## [Exercise]
The word to find is "consciencia". Copy each line of the material that contains it.

====

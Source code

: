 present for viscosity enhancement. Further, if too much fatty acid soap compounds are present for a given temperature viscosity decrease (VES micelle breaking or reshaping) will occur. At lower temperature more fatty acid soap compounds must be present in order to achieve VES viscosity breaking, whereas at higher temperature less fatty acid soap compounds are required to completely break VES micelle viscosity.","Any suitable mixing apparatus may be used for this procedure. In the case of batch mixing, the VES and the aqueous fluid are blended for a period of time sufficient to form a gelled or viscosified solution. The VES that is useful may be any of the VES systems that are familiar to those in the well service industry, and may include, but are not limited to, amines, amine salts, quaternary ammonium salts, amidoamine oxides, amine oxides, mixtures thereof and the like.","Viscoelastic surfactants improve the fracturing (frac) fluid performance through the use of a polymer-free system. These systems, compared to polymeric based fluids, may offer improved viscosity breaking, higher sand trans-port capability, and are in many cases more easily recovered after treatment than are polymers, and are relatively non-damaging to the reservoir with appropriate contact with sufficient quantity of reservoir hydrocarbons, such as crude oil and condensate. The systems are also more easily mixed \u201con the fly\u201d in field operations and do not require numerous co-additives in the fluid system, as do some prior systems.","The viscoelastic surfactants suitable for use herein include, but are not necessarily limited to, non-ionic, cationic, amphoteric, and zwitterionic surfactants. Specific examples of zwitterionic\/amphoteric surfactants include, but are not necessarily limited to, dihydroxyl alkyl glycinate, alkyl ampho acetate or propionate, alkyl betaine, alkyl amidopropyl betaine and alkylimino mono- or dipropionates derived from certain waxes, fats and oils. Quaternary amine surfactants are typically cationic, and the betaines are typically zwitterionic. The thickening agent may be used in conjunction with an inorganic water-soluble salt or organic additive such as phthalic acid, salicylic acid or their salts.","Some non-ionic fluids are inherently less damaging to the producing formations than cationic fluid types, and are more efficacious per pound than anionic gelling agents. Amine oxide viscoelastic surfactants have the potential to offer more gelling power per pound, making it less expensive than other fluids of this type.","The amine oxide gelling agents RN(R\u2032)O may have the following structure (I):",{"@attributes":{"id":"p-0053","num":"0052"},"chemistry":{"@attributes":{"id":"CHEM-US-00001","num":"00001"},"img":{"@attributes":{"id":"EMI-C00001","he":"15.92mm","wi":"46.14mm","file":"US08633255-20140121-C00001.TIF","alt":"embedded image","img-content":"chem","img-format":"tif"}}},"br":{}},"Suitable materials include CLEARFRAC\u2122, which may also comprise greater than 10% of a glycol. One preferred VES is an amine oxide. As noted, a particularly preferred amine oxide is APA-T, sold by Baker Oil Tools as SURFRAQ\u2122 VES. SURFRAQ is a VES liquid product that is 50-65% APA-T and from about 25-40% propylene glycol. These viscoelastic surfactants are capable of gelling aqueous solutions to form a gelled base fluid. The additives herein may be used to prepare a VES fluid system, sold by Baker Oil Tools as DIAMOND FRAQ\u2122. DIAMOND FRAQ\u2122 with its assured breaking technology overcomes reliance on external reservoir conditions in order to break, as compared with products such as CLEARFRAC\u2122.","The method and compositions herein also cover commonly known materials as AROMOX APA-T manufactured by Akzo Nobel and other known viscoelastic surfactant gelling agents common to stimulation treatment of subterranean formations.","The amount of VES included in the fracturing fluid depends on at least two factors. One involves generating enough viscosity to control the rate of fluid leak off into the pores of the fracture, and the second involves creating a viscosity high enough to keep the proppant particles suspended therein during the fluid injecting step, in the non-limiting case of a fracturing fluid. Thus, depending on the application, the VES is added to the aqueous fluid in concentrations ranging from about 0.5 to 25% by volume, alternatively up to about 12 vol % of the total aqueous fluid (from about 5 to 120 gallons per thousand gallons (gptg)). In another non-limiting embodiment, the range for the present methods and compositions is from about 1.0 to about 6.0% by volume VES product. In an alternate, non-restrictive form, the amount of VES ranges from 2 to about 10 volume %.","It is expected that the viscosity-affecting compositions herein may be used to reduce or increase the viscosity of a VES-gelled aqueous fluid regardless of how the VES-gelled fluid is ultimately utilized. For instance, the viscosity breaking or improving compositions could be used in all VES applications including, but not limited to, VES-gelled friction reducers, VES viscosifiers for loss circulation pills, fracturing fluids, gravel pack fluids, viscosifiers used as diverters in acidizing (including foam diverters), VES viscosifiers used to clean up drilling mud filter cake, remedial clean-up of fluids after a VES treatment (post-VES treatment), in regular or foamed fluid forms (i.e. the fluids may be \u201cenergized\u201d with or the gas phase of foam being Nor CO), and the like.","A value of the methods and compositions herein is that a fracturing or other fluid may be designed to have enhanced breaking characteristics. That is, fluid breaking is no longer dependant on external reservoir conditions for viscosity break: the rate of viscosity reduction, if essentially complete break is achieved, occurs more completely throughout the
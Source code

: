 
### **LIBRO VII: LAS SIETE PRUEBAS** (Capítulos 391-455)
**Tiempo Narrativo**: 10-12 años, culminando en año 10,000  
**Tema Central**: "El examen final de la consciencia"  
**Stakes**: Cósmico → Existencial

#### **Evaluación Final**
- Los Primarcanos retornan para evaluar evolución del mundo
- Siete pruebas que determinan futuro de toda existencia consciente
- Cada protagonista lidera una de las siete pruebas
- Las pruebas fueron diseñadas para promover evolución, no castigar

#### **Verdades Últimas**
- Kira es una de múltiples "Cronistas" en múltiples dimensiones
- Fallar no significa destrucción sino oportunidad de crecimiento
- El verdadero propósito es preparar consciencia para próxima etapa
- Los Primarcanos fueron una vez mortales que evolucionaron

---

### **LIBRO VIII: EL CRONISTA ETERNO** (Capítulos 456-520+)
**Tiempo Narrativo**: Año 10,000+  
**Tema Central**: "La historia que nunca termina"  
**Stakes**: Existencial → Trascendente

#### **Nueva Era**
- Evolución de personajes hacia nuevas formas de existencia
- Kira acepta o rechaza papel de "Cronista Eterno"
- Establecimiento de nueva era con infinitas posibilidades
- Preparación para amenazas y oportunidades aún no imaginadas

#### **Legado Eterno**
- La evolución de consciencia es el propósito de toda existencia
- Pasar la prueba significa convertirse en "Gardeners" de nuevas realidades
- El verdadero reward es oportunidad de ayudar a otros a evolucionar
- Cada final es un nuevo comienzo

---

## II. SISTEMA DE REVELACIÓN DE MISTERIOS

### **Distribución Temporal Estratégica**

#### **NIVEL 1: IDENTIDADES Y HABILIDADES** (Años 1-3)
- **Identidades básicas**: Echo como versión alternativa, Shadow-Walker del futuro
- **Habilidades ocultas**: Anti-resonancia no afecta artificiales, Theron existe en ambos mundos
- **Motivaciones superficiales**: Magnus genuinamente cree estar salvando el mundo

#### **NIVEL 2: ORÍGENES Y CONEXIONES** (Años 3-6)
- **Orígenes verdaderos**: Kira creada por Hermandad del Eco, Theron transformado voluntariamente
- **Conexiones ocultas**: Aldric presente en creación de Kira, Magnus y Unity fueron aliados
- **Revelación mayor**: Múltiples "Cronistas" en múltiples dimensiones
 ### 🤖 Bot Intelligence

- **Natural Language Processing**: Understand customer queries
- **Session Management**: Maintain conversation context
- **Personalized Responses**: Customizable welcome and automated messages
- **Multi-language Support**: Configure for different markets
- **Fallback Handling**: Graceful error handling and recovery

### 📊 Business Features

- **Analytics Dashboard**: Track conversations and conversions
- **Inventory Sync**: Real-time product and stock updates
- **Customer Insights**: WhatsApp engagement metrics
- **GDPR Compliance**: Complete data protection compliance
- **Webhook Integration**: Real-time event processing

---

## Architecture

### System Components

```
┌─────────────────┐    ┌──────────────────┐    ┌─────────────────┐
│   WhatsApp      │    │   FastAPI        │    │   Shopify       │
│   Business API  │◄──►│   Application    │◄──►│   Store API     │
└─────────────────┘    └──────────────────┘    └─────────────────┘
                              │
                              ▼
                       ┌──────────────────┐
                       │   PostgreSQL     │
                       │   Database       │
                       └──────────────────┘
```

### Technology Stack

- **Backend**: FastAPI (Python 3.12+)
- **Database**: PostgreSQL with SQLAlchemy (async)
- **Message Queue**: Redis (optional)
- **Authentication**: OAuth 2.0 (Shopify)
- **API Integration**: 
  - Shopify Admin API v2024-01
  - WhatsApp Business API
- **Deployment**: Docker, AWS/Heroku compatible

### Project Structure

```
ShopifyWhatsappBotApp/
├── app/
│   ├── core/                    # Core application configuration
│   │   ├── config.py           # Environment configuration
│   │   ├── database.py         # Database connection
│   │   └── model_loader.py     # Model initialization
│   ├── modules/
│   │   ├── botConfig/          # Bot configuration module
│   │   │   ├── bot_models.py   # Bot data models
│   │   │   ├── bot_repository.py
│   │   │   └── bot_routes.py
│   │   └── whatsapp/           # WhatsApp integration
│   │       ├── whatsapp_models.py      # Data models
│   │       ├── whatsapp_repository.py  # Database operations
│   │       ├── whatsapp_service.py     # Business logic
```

====

## [Exercise output]
**Tema Central**: "El examen final de la consciencia"  
- El verdadero propósito es preparar consciencia para próxima etapa
- La evolución de consciencia es el propósito de toda existencia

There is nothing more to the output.